Yesterday I didn’t work out. I planned to but things just got in the way, including my lack of motivation. I don’t need motivation today because weekdays I have a habitual routine and I know that I’ll be working out after I publish this. But weekends are often off schedule and motivation is required. I didn’t have it yesterday.
That said, I’ve only taken one other day off in about a month, and two days are not a big deal to miss out of 30. I intellectually know this, missing my workout wasn’t a big deal. Yet because I intended to work out, I didn’t have the right frame of mind about my missed workout. If I woke up feeling awful like I did last week, head pounding, and needed a break, that’s ok. But waking up with full intention to do my daily exercise and then not doing so feels like a failure.
Yesterday I had to help my wife with a task on her computer. It’s something I’ve done many times but the setup on her computer was different and this simple process took 3 times as long as it should have. I was frustrated. I was speaking to the computer as if it was an animate object that could hear me. I swore. I got angry. I wanted to throw the laptop across the room. It was stupid, and worse yet the whole thing still only took about 5-6 minutes to do. I should never have let this minor slow down get to me, but I wasn’t in a resourceful frame of mind.

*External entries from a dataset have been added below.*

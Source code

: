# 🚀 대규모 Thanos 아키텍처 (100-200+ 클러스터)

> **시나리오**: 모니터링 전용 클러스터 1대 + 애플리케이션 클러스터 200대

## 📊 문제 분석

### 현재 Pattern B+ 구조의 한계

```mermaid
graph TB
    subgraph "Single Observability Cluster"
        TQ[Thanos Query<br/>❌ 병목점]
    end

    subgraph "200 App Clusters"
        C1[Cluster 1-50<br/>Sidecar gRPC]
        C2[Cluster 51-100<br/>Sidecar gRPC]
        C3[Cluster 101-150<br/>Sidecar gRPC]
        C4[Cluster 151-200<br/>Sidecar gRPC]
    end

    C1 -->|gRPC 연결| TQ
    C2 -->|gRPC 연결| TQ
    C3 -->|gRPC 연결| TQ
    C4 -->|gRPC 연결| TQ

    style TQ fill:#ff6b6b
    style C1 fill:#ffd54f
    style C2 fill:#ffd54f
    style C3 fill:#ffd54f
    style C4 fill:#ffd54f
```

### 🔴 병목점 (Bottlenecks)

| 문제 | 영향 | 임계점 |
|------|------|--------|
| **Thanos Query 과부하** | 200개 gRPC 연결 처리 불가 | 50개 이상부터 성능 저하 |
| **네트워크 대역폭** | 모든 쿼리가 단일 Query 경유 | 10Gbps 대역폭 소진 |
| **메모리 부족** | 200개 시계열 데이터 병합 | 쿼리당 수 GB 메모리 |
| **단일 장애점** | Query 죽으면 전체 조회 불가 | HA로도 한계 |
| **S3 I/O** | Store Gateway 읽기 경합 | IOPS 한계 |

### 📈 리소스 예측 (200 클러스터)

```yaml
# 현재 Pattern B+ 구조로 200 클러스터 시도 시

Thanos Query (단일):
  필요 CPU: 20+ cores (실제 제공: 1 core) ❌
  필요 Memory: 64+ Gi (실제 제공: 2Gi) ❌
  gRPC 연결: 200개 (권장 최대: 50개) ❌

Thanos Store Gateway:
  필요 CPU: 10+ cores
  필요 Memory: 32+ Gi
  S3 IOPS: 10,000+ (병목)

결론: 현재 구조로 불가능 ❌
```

Yesterday I ended the day with a meditation. I lay down with headphones on in the spare bedroom and woke up 50 minutes later not having heard any of the last 1/2 of the 20 minute session. I didn’t even realize I was that tired, but the meditation was actually just a nap. Instead of accepting this, I was upset that I chose to lie down and allowed myself to fall asleep. I went to my bed but rather than falling directly back to sleep, I was up and disappointed about missing my meditation, and then was missing sleep as a result. That’s far from a meditative frame of mind, and certainly not why I meditate.
Each of these minor things could have felt different if I was in a different frame of mind. Each of these were unnecessary stresses that I allowed to build up in me. They really weren’t reasons to be upset. They weren’t moments that I needed to fret about. They were not things that needed to set a negative mood or to perseverate about.
Sometimes resourcefulness takes too much effort. It’s easy to beat yourself up rather than to frame things in a positive way. Sometimes the frames around your thoughts are rigid. Cold. Unkind. You would give anyone else a break, give them an opportunity to slip up, or not follow through… but yourself, no, you don’t give yourself the opportunity.
Get it right, or be disappointed.
Failure is not an option.
Mistakes are something other people can be forgiven for.
Results are required. Now.
This is not a healthy frame of mind. It does not provide any benefits, and it steals joy. It’s better to be gentle. All it takes is seeing outside the frame. I’ll push hard on my workout today. This morning I already redid the same meditation I slept through yesterday. And I see the futility of being upset at my wife’s computer. The poor framing is easy to see today, the trick is to see it in the moment, and to be kinder to myself when I don’t have the right frame of mind.